For most schools, meetings, campus tours, information sessions and other events are crucial conversion touchpoints. They offer prospects a dedicated space to learn about your school in more depth, have their questions answered, and connect directly with your staff.

Think about what events you offer and where they fit in your admissions funnel. What do you offer prospects at different stages in their journey? How do those events tend to impact their decision-making process? What does your team do to follow up with attendees, both before and after events? Figuring out how to make the most of these touchpoints could be crucial to your success.

It would be best to look at what you have in place to promote your events. Do you have an email workflow for event invites? Are you promoting them through social media, advertising, and your website? Ramping up your efforts in this regard could pay off significantly.

6. Map Out Your Ideal Admissions Follow-Up Process

Finally, now is the time to correctly map out precisely what your follow-up process should be. Too often, admissions teams can be too reactive in their follow-up activities, deciding when and how to contact leads. 
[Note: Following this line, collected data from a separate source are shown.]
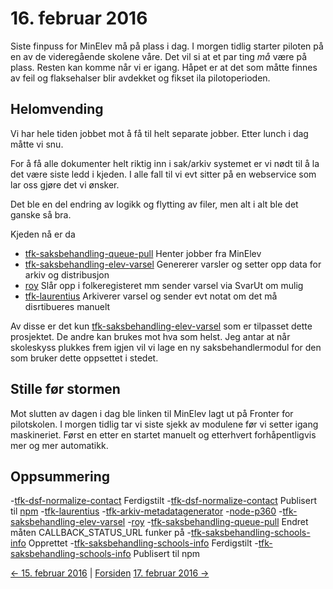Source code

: # 16. februar 2016

Siste finpuss for MinElev må på plass i dag. 
I morgen tidlig starter piloten på en av de videregående skolene våre.
Det vil si at et par ting _må_ være på plass. Resten kan komme når vi er igang.
Håpet er at det som måtte finnes av feil og flaksehalser blir avdekket og fikset ila pilotoperioden.

## Helomvending
Vi har hele tiden jobbet mot å få til helt separate jobber. Etter lunch i dag måtte vi snu.

For å få alle dokumenter helt riktig inn i sak/arkiv systemet er vi nødt til å la det være siste ledd i kjeden.
I alle fall til vi evt sitter på en webservice som lar oss gjøre det vi ønsker.

Det ble en del endring av logikk og flytting av filer, men alt i alt ble det ganske så bra.

Kjeden nå er da
- [tfk-saksbehandling-queue-pull](https://github.com/telemark/tfk-saksbehandling-queue-pull) Henter jobber fra MinElev
- [tfk-saksbehandling-elev-varsel](https://github.com/telemark/tfk-saksbehandling-elev-varsel) Genererer varsler og setter opp data for arkiv og distribusjon
- [roy](https://github.com/telemark/roy) Slår opp i folkeregisteret mm sender varsel via SvarUt om mulig
- [tfk-laurentius](https://github.com/telemark/tfk-laurentius) Arkiverer varsel og sender evt notat om det må disrtibueres manuelt

Av disse er det kun [tfk-saksbehandling-elev-varsel](https://github.com/telemark/tfk-saksbehandling-elev-varsel) som er tilpasset dette prosjektet.
De andre kan brukes mot hva som helst. Jeg antar at når skoleskyss plukkes frem igjen vil vi lage en ny saksbehandlermodul for den som bruker dette 
oppsettet i stedet.

## Stille før stormen
Mot slutten av dagen i dag ble linken til MinElev lagt ut på Fronter for pilotskolen.
I morgen tidlig tar vi siste sjekk av modulene før vi setter igang maskineriet.
Først en etter en startet manuelt og etterhvert forhåpentligvis mer og mer automatikk.

## Oppsummering
-[tfk-dsf-normalize-contact](https://github.com/telemark/tfk-dsf-normalize-contact) Ferdigstilt
-[tfk-dsf-normalize-contact](https://github.com/telemark/tfk-dsf-normalize-contact) Publisert til [npm](https://www.npmjs.com/package/tfk-dsf-normalize-contact)
-[tfk-laurentius](https://github.com/telemark/tfk-laurentius)
-[tfk-arkiv-metadatagenerator](https://github.com/telemark/tfk-arkiv-metadatagenerator)
-[node-p360](https://github.com/telemark/node-p360)
-[tfk-saksbehandling-elev-varsel](https://github.com/telemark/tfk-saksbehandling-elev-varsel)
-[roy](https://github.com/telemark/roy)
-[tfk-saksbehandling-queue-pull](https://github.com/telemark/tfk-saksbehandling-queue-pull) Endret måten CALLBACK_STATUS_URL funker på
-[tfk-saksbehandling-schools-info](https://github.com/telemark/tfk-saksbehandling-schools-info) Opprettet
-[tfk-saksbehandling-schools-info](https://github.com/telemark/tfk-saksbehandling-schools-info) Ferdigstilt
-[tfk-saksbehandling-schools-info](https://github.com/telemark/tfk-saksbehandling-schools-info) Publisert til npm

[<- 15. februar 2016](2016-02-15.md)  |  [Forsiden](../../index.md) [17. februar 2016 ->](2016-02-17.md)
Others tend to leave follow-up methods to individual admissions team members. This means there will be a huge variation in how leads are contacted. Some staff will follow up more frequently than others; some will send more emails, others prefer phone calls, some will use automated communications and templates, whereas others personalize their contact efforts. 

While, to a certain extent, you may want to allow reps the freedom to use the tactics that they are most comfortable with and that work best for them, there needs to be a certain amount of direction in place. 
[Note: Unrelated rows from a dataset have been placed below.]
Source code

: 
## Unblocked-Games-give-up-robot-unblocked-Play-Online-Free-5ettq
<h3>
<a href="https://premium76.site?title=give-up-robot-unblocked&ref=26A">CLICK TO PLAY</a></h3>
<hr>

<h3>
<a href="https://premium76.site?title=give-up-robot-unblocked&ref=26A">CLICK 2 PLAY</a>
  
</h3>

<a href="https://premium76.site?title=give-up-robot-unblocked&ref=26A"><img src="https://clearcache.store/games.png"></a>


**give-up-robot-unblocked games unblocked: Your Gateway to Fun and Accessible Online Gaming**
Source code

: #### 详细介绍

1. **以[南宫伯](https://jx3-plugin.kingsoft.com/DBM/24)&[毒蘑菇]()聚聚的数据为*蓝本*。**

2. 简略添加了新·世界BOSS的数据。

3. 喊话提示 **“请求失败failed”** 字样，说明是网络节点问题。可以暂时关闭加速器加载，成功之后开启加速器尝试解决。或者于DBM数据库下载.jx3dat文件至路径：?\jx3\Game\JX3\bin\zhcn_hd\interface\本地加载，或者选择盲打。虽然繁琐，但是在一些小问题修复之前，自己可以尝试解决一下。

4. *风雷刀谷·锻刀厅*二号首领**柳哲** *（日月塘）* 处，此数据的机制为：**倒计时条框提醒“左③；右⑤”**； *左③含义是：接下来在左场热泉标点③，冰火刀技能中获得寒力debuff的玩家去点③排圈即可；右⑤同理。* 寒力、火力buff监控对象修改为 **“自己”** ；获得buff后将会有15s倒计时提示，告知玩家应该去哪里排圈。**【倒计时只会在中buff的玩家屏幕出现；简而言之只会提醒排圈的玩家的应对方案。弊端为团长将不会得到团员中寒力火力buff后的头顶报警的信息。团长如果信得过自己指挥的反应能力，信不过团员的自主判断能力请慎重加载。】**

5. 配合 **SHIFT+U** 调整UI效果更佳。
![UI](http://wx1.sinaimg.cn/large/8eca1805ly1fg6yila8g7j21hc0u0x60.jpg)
Using the insights you have gleaned from going through the five steps above, try to define a framework for follow-up that includes a range of communication channels and factors in both manual contact attempts and any automated communications you may send out.

Example: A follow-up workflow for a high-priority lead. Note how this school utilizes a range of communication channels and that the frequency of follow-up attempts decreases if the lead is not responding.

admissions process evaluation

This example is quite aggressive, but you can adapt your process to match your resources. You’ll also notice that this workflow only applies to this school’s ‘high priority’ leads. You can create different workflows for different prospects depending on their lead score, stage in the funnel, or how well they fit your target audience. 

This will allow your team to use its time wisely, working harder to contact high-value leads while devoting less time to those who are unlikely to enroll. Whatever your resources, goals, and tools, you can make your admissions process as efficient and effective as possible.